THE DATA Block Start
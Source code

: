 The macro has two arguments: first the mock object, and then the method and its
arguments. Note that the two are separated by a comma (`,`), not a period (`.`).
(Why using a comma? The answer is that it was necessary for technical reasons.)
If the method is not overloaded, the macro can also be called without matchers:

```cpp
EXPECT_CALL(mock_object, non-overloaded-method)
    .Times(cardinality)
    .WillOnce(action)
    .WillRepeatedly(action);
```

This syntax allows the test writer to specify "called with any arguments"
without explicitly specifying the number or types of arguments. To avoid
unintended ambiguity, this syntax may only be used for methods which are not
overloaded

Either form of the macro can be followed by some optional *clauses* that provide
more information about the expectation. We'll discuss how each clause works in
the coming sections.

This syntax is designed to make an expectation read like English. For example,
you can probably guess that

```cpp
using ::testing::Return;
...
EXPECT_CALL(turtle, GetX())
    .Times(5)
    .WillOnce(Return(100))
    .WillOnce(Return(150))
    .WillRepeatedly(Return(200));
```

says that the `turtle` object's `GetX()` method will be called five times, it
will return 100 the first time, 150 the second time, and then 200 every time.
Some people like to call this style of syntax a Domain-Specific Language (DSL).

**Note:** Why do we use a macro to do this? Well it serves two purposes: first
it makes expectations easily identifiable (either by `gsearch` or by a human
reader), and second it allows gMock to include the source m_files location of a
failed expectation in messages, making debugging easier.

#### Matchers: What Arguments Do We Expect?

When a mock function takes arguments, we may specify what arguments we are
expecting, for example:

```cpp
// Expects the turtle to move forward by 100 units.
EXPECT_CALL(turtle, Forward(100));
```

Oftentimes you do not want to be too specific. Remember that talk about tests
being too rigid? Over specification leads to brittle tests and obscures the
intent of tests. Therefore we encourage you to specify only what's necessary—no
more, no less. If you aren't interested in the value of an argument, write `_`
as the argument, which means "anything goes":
THE DATA Block End
**TASK**:
Would you copy every line from the listing above that has the string "WillRepeatedly" in it?

**REPLY**:
    .WillRepeatedly(action);
    .WillRepeatedly(Return(200));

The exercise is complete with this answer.